A story about Australia’s corporate regulator titled, ASIC plans to rebrand itself as “strong, vigilant and fair”, was posted on the ABC’s website on Sunday evening. The story was taken down yesterday. Subsequent searches showed “Sorry, page not found”. A quick-witted contact of this website found a screenshot however. We reproduce the story here. The timing of the vanishing story is interesting as ASIC and Finance Minister Kelly O’Dwyer began a media blitz yesterday to sell their “tough new” enforcement plan to embed ASIC staff in banks.
ASIC plans to rebrand itself as “strong, vigilant and fair”
By Stephen Long
As rebrand plans go, it was more of a tweak than a full reno. But a proposed revamp of the “visual identity” of the corporate and financial services watchdog gives an insight into how the often-maligned regulator sees itself and wants to be seen. “We want the public to be confident,” the Australian Securities and Investments Commission told the creative agency Folk Pty Ltd.
“We need to be respected. Not loved. Strong. Accountable. Firm/fair. “Finger-on-the-pulse. Contemporary. Informed. Vigilant. Transparent. Responsive.” That’s the image ASIC wants to project, according to a document that’s fallen into the hands of the ABC.
“Dynamic, balanced and strong”
Folk was bidding for the business of sprucing up ASIC’s logo and the graphics on its publications. In language reminiscent of the refrain of the pigs in George Orwell’s Animal Farm, its pitch described the logo thus: “Symbol good. Type Bad.” The typeface was “meek”, apparently. “Quiet and a bit bookish.”
ASIC sought something that would show a “dynamic” regulator that was “balanced, unwavering, strong”. Bolder lettering was a no brainer, the creative agency suggested, but it didn’t stop there — much could be achieved with bolder borders around the corporate logo. And bold lines on letters and publications. A bold dash, here and there.

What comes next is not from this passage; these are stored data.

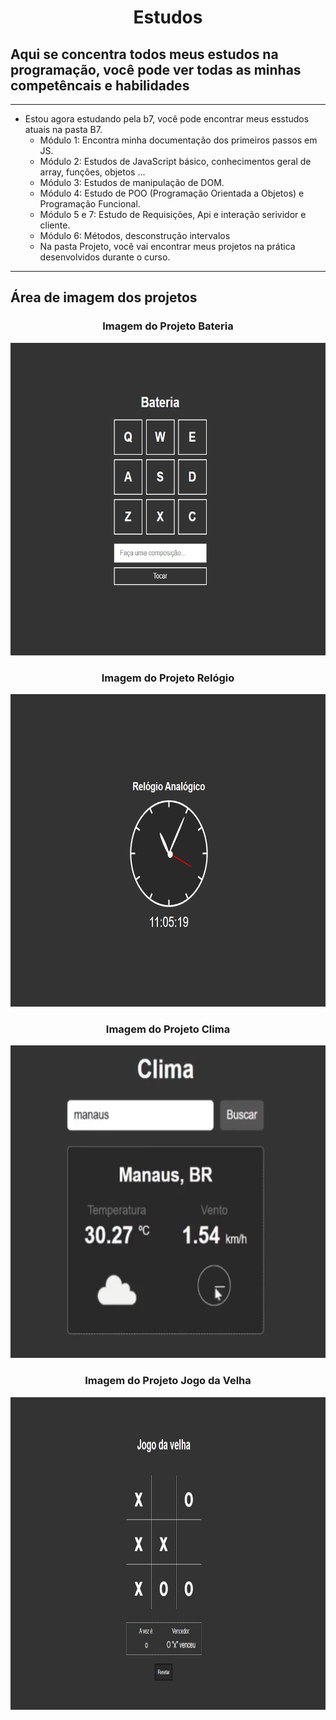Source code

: <h1 align="center"> Estudos </h1>

## Aqui se concentra todos meus estudos na programação, você pode ver todas as minhas competêncais e habilidades

---

- Estou agora estudando pela b7, você pode encontrar meus esstudos atuais na pasta B7.
    - Módulo 1: Encontra minha documentação dos primeiros passos em JS.
    - Módulo 2: Estudos de JavaScript básico, conhecimentos geral de array, funções, objetos ...
    - Módulo 3: Estudos de manipulação de DOM.
    - Módulo 4: Estudo de POO (Programação Orientada a Objetos) e Programação Funcional.
    - Módulo 5 e 7: Estudo de Requisições, Api e interação serividor e cliente.
    - Módulo 6: Métodos, desconstrução intervalos
    - Na pasta Projeto, você vai encontrar meus projetos na prática desenvolvidos durante o curso.

---

## Área de imagem dos projetos

<div align="center">

<h3>Imagem do Projeto Bateria</h3>
<img widht=420 height=500 src="/B7/curso js/projetos/7 dias 7 projetos/imagens/bateria.png">
</img>

<h3>Imagem do Projeto Relógio</h3>
<img widht=420 height=500 src="/B7/curso js/projetos/7 dias 7 projetos/imagens/relogio.png">
</img>

<h3>Imagem do Projeto Clima</h3>
<img widht=420 height=500 src="/B7/curso js/projetos/7 dias 7 projetos/imagens/clima.png">
</img>

<h3>Imagem do Projeto Jogo da Velha</h3>
<img widht=420 height=500 src="/B7/curso js/projetos/7 dias 7 projetos/imagens/velha.png">
</img>

</div>
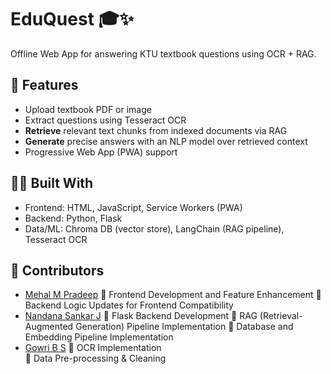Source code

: # EduQuest 🎓✨
Offline Web App for answering KTU textbook questions using OCR + RAG.

## 🔧 Features
- Upload textbook PDF or image  
- Extract questions using Tesseract OCR  
- **Retrieve** relevant text chunks from indexed documents via RAG  
- **Generate** precise answers with an NLP model over retrieved context  
- Progressive Web App (PWA) support  

## 👩‍💻 Built With
- Frontend: HTML, JavaScript, Service Workers (PWA)  
- Backend: Python, Flask  
- Data/ML: Chroma DB (vector store), LangChain (RAG pipeline), Tesseract OCR  

## 🤝 Contributors
- [Mehal M Pradeep](https://github.com/Mehalmpradeep)
  🔹 Frontend Development and Feature Enhancement
  🔹 Backend Logic Updates for Frontend Compatibility
- [Nandana Sankar J](https://github.com/N001100Nj)
  🔹 Flask Backend Development
  🔹 RAG (Retrieval-Augmented Generation) Pipeline Implementation
  🔹 Database and Embedding Pipeline Implementation 
- [Gowri B S](https://github.com/friendusername)
  🔹 OCR Implementation  
  🔹 Data Pre-processing & Cleaning
  

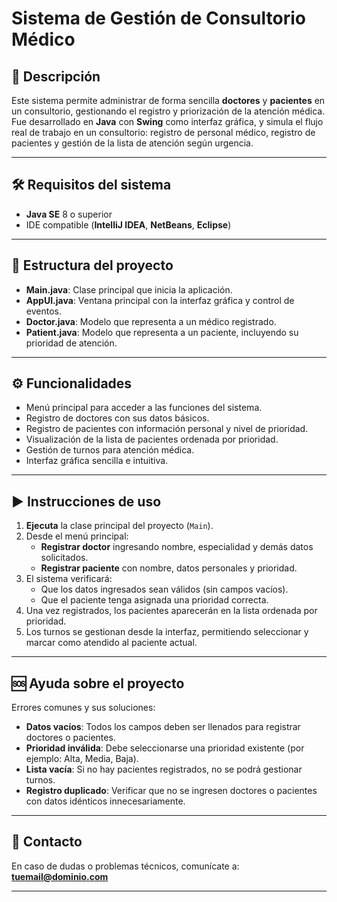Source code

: # Sistema de Gestión de Consultorio Médico

## 📖 Descripción
Este sistema permite administrar de forma sencilla **doctores** y **pacientes** en un consultorio, gestionando el registro y priorización de la atención médica.  
Fue desarrollado en **Java** con **Swing** como interfaz gráfica, y simula el flujo real de trabajo en un consultorio: registro de personal médico, registro de pacientes y gestión de la lista de atención según urgencia.

---

## 🛠 Requisitos del sistema
- **Java SE** 8 o superior
- IDE compatible (**IntelliJ IDEA**, **NetBeans**, **Eclipse**)

---

## 📂 Estructura del proyecto
- **Main.java**: Clase principal que inicia la aplicación.
- **AppUI.java**: Ventana principal con la interfaz gráfica y control de eventos.
- **Doctor.java**: Modelo que representa a un médico registrado.
- **Patient.java**: Modelo que representa a un paciente, incluyendo su prioridad de atención.

---

## ⚙️ Funcionalidades
- Menú principal para acceder a las funciones del sistema.
- Registro de doctores con sus datos básicos.
- Registro de pacientes con información personal y nivel de prioridad.
- Visualización de la lista de pacientes ordenada por prioridad.
- Gestión de turnos para atención médica.
- Interfaz gráfica sencilla e intuitiva.

---

## ▶️ Instrucciones de uso
1. **Ejecuta** la clase principal del proyecto (`Main`).
2. Desde el menú principal:
   - **Registrar doctor** ingresando nombre, especialidad y demás datos solicitados.
   - **Registrar paciente** con nombre, datos personales y prioridad.
3. El sistema verificará:
   - Que los datos ingresados sean válidos (sin campos vacíos).
   - Que el paciente tenga asignada una prioridad correcta.
4. Una vez registrados, los pacientes aparecerán en la lista ordenada por prioridad.
5. Los turnos se gestionan desde la interfaz, permitiendo seleccionar y marcar como atendido al paciente actual.

---

## 🆘 Ayuda sobre el proyecto
Errores comunes y sus soluciones:
- **Datos vacíos**: Todos los campos deben ser llenados para registrar doctores o pacientes.
- **Prioridad inválida**: Debe seleccionarse una prioridad existente (por ejemplo: Alta, Media, Baja).
- **Lista vacía**: Si no hay pacientes registrados, no se podrá gestionar turnos.
- **Registro duplicado**: Verificar que no se ingresen doctores o pacientes con datos idénticos innecesariamente.

---

## 📧 Contacto
En caso de dudas o problemas técnicos, comunícate a:  
**[tuemail@dominio.com](mailto:tuemail@dominio.com)**

---
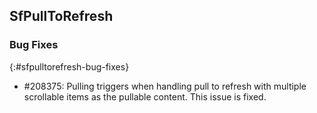 ## SfPullToRefresh

### Bug Fixes
{:#sfpulltorefresh-bug-fixes}

* \#208375: Pulling triggers when handling pull to refresh with multiple scrollable items as the pullable content. This issue is fixed.
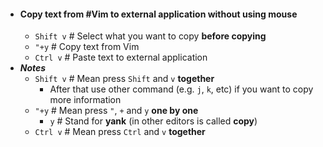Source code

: - #### Copy text from #Vim to external application without using mouse
	- `Shift v` # Select what you want to copy **before copying**
	- `"+y` # Copy text from Vim
	- `Ctrl v` # Paste text to external application
- ***Notes***
	- `Shift v` # Mean press `Shift` and `v` **together**
		- After that use other command (e.g. `j`, `k`, etc) if you want to copy more information
	- `"+y` # Mean press `"`, `+` and `y` **one by one**
		- `y` # Stand for **yank** (in other editors is called **copy**)
	- `Ctrl v` # Mean press `Ctrl` and `v` **together**
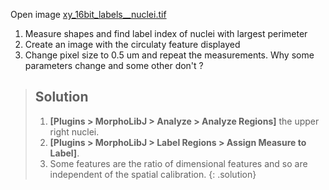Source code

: Open image [xy_16bit_labels__nuclei.tif](https://github.com/NEUBIAS/training-resources/raw/master/image_data/xy_16bit_labels__nuclei.tif)
1. Measure shapes and find label index of nuclei with largest perimeter
2. Create an image with the circulaty feature displayed
3. Change pixel size to 0.5 um and repeat the measurements. Why some parameters change and some other don't ?

> ## Solution
> 1. **[Plugins > MorphoLibJ > Analyze > Analyze Regions]** the upper right nuclei.
> 2. **[Plugins > MorphoLibJ > Label Regions > Assign Measure to Label]**.
> 3. Some features are the ratio of dimensional features and so are independent of the spatial calibration.
{: .solution}
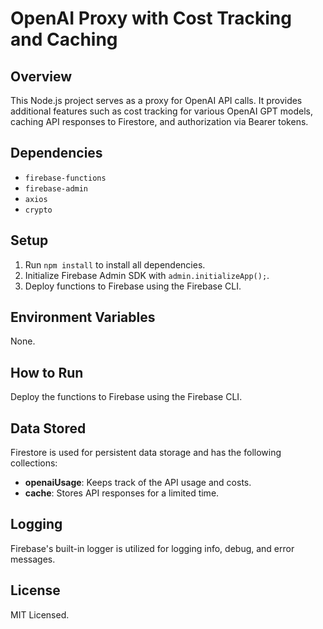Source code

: # OpenAI Proxy with Cost Tracking and Caching

## Overview

This Node.js project serves as a proxy for OpenAI API calls. It provides additional features such as cost tracking for various OpenAI GPT models, caching API responses to Firestore, and authorization via Bearer tokens. 

## Dependencies

- `firebase-functions`
- `firebase-admin`
- `axios`
- `crypto`

## Setup

1. Run `npm install` to install all dependencies.
2. Initialize Firebase Admin SDK with `admin.initializeApp();`.
3. Deploy functions to Firebase using the Firebase CLI.

## Environment Variables

None.

## How to Run

Deploy the functions to Firebase using the Firebase CLI.

## Data Stored

Firestore is used for persistent data storage and has the following collections:
- **openaiUsage**: Keeps track of the API usage and costs.
- **cache**: Stores API responses for a limited time.

## Logging

Firebase's built-in logger is utilized for logging info, debug, and error messages.

## License

MIT Licensed.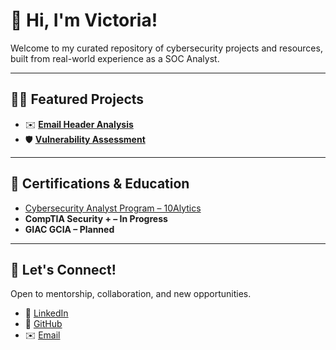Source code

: # 👋 Hi, I'm Victoria!

Welcome to my curated repository of cybersecurity projects and resources, built from real-world experience as a SOC Analyst.





---

## 👨‍💻 Featured Projects
- ✉️ **[Email Header Analysis]()**
- 🛡️ **[Vulnerability Assessment]()**
---

## 📄 Certifications & Education
- [Cybersecurity Analyst Program – 10Alytics]()
- **CompTIA Security + – In Progress**
- **GIAC GCIA – Planned**

---

## 🤝 Let's Connect!
Open to mentorship, collaboration, and new opportunities.

- 💼 [LinkedIn](www.linkedin.com/in/victoria-nyamekye)  
- 🐙 [GitHub](https://github.com/victoria-nyamekye/victoria-nyamekye.git)  
- ✉️ [Email](mailto:victorianyamekye98@gmail.com)
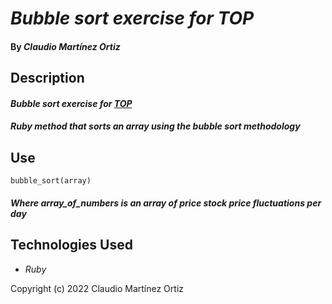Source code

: # _Bubble sort exercise for TOP_

#### By _**Claudio Martínez Ortiz**_

## Description

#### _Bubble sort exercise for [TOP](https://www.theodinproject.com/lessons/ruby-bubble-sort)_
#### _Ruby method that sorts an array using the bubble sort methodology_

## Use

    bubble_sort(array)
#### _Where array_of_numbers is an array of price stock price fluctuations per day_


## Technologies Used

* _Ruby_

Copyright (c) 2022 Claudio Martínez Ortiz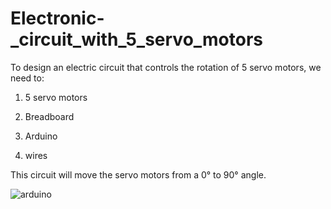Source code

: # Electronic-_circuit_with_5_servo_motors

To design an electric circuit that controls the rotation of 5 servo motors, we need to:

1) 5 servo motors

2) Breadboard

3) Arduino

4) wires

This circuit will move the servo motors from a 0° to 90° angle.


![arduino](https://user-images.githubusercontent.com/85819577/127754716-847f60c6-e131-47cb-b264-a1cf7cc93d8f.png)
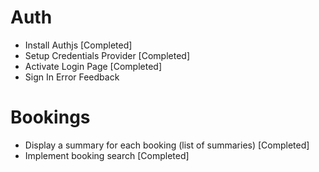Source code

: # Auth

- Install Authjs [Completed]
- Setup Credentials Provider [Completed]
- Activate Login Page [Completed]
- Sign In Error Feedback

# Bookings

- Display a summary for each booking (list of summaries) [Completed]
- Implement booking search [Completed]
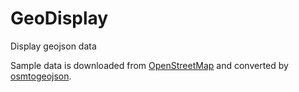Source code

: # GeoDisplay
Display geojson data

Sample data is downloaded from [OpenStreetMap](https://www.openstreetmap.org/export) and converted by [osmtogeojson](https://tyrasd.github.io/osmtogeojson/).


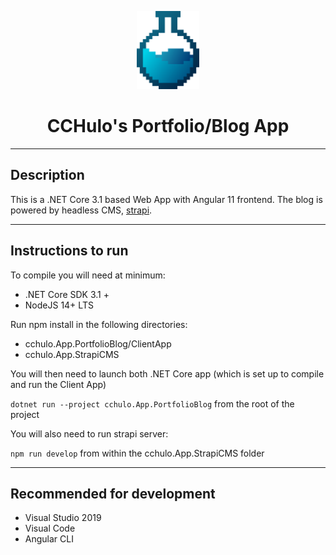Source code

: <p style="text-align: center">
  <img src="cchulo.App.PortfolioBlog/ClientApp/src/assets/svg-icons/logo-styled-gradient.svg" width="100" />
</p>

<center>
 <h1>CCHulo's Portfolio/Blog App</h1>
</center>

---
## Description

This is a .NET Core 3.1 based Web App with Angular 11 frontend. The blog is powered by headless CMS, [strapi](https://strapi.io).


---

## Instructions to run

To compile you will need at minimum:

- .NET Core SDK 3.1 +
- NodeJS 14+ LTS

Run npm install in the following directories:

- cchulo.App.PortfolioBlog/ClientApp
- cchulo.App.StrapiCMS

You will then need to launch both .NET Core app (which is set up to compile and run the Client App)

`dotnet run --project cchulo.App.PortfolioBlog` from the root of the project

You will also need to run strapi server:

`npm run develop` from within the cchulo.App.StrapiCMS folder

---

## Recommended for development

- Visual Studio 2019
- Visual Code
- Angular CLI
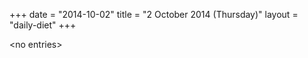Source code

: +++
date = "2014-10-02"
title = "2 October 2014 (Thursday)"
layout = "daily-diet"
+++


\<no entries\>

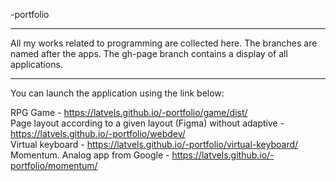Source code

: -portfolio
<hr>
All my works related to programming are collected here.  The branches are named after the apps.  The gh-page branch contains a display of all applications. <hr>You can launch the application using the link below:

RPG Game - https://latvels.github.io/-portfolio/game/dist/<br>
Page layout according to a given layout (Figma) without adaptive - https://latvels.github.io/-portfolio/webdev/<br>
Virtual keyboard - https://latvels.github.io/-portfolio/virtual-keyboard/<br>
Momentum. Analog app from Google - https://latvels.github.io/-portfolio/momentum/<br>
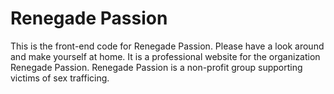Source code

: # Renegade Passion
This is the front-end code for Renegade Passion. Please have a look around and make yourself at home. It is a professional website for the organization Renegade Passion. Renegade Passion is a non-profit group supporting victims of sex trafficing.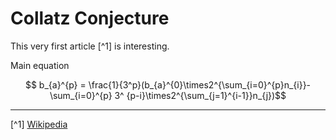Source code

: # Collatz Conjecture

This very first article [^1] is interesting.

Main equation

$$
b_{a}^{p} = \frac{1}{3^p}(b_{a}^{0}\times2^{\sum_{i=0}^{p}n_{i}}-\sum_{i=0}^{p} 3^
{p-i}\times2^{\sum_{j=1}^{i-1}}n_{j})$$

---

[^1] [Wikipedia](https://en.wikipedia.org/wiki/Collatz_conjecture)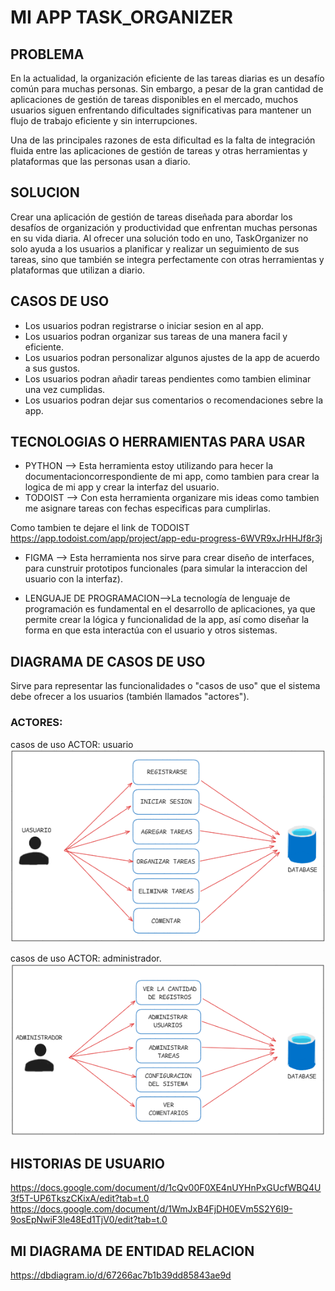 # MI APP TASK_ORGANIZER
## PROBLEMA
En la actualidad, la organización eficiente de las tareas diarias es un desafío común para muchas personas. Sin embargo, a pesar de la gran cantidad de aplicaciones de gestión de tareas disponibles en el mercado, muchos usuarios siguen enfrentando dificultades significativas para mantener un flujo de trabajo eficiente y sin interrupciones.

Una de las principales razones de esta dificultad es la falta de integración fluida entre las aplicaciones de gestión de tareas y otras herramientas y plataformas que las personas usan a diario.

## SOLUCION
Crear una aplicación de gestión de tareas diseñada para abordar los desafíos de organización y productividad que enfrentan muchas personas en su vida diaria. Al ofrecer una solución todo en uno, TaskOrganizer no solo ayuda a los usuarios a planificar y realizar un seguimiento de sus tareas, sino que también se integra perfectamente con otras herramientas y plataformas que utilizan a diario.

## CASOS DE USO 
- Los usuarios podran registrarse o iniciar sesion en al app.
- Los usuarios podran organizar sus tareas de una manera facil y eficiente.
- Los usuarios podran personalizar algunos ajustes de la app de acuerdo a sus gustos.
- Los usuarios podran añadir tareas pendientes como tambien eliminar una vez cumplidas.
- Los usuarios podran dejar sus comentarios o recomendaciones sebre la app.

## TECNOLOGIAS O HERRAMIENTAS PARA USAR 
- PYTHON --> Esta herramienta estoy utilizando para hecer la documentacioncorrespondiente
de mi app, como tambien para crear la logica de mi app y crear la interfaz del usuario. 
- TODOIST --> Con esta herramienta organizare mis ideas como tambien me asignare tareas 
con fechas especificas para cumplirlas.

Como tambien te dejare el link de TODOIST https://app.todoist.com/app/project/app-edu-progress-6WVR9xJrHHJf8r3j
- FIGMA --> Esta herramienta nos sirve para crear diseño de interfaces, para cunstruir 
prototipos funcionales (para simular la interaccion del usuario con la interfaz).

- LENGUAJE DE PROGRAMACION-->La tecnología de lenguaje de programación es fundamental en el 
desarrollo de aplicaciones, ya que permite crear la lógica y funcionalidad de la app, así como 
diseñar la forma en que esta interactúa con el usuario y otros sistemas.

## DIAGRAMA DE CASOS DE USO
Sirve para representar las funcionalidades o "casos de uso" que el sistema debe ofrecer a los usuarios (también llamados "actores").
### ACTORES:
casos de uso ACTOR: usuario
![alt text](<Captura de pantalla 2024-10-30 151633.png>)

casos de uso ACTOR: administrador.
![alt text](<Captura de pantalla 2024-10-30 161122.png>)

## HISTORIAS DE USUARIO 
https://docs.google.com/document/d/1cQv00F0XE4nUYHnPxGUcfWBQ4U3f5T-UP6TkszCKixA/edit?tab=t.0
https://docs.google.com/document/d/1WmJxB4FjDH0EVm5S2Y6I9-9osEpNwiF3le48Ed1TjV0/edit?tab=t.0

## MI DIAGRAMA DE ENTIDAD RELACION
https://dbdiagram.io/d/67266ac7b1b39dd85843ae9d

The creatives outlined a series of different symbols and styles for reports or presentations to present ASIC in different modes — “Watch and act”, “boundaries” (or laws and rules) and “activity”, with images that tread distantly on the far reaches of the trail blazed by Mondrian. Or maybe Mr Squiggle.
Whether the pitch was successful, and how much the entire endeavour cost, we do not know. All may be revealed at some stage by a corporate watchdog that wishes to be viewed as “transparent” and “accountable”.
How good was that!
We regard this as being reporter Stephen Long’s greatest work, certainly on par with our best story, the Qantas Rat’s Scandal, and express deep regret that the story disappeared from the website of the national broadcaster.
There is significant public interest in this story too. The systemic fraud by Australia’s largest financial institutions which has been chronicled at the Banking Royal Commission, right under ASIC’s nose, would surely never have occurred had the branding of the watchdog been bolder, more unwavering and strong.
We may find out today what happened to the original story. Perhaps somebody tapped the wrong key and accidentally deleted it. Perhaps the reporter was “Albericied”, a reference to the sudden disappearance of a tax story by ABC chief economics correspondent Emma Alberici, despite it being such an excellent, though of course unwitting follow-up of the multinational tax avoidance coverage right here at michaelwest.com.au.
Michael Broadhead, the managing director of design consultancy Folk, which is advising ASIC on its makeover and whose moniker is “Looking through a different lens”, has this on his LinkedIn profile:
I have global and regional experience with large multi-nationals and start-ups in Australia, United States, Singapore and China. I’ve also worked with a number of Australian, NSW and QLD Government agencies, including Department of the Prime Minister and Cabinet.
While we could not hope to match Michael’s chic, nouveau mondo design, we humbly suggest something conceptually different: a mascot, Snickers, to head up the campaign, “Come on, give us a tickle. We’ll lick you to death!”
Some 12 hours after the Long story was taken down, it was put up again on ABC websites. Official line from management was that it was a “cock-up”, that the story was meant to run as a companion piece with another story. However, ABC insiders described it as self-censorship due to editorial management timidity.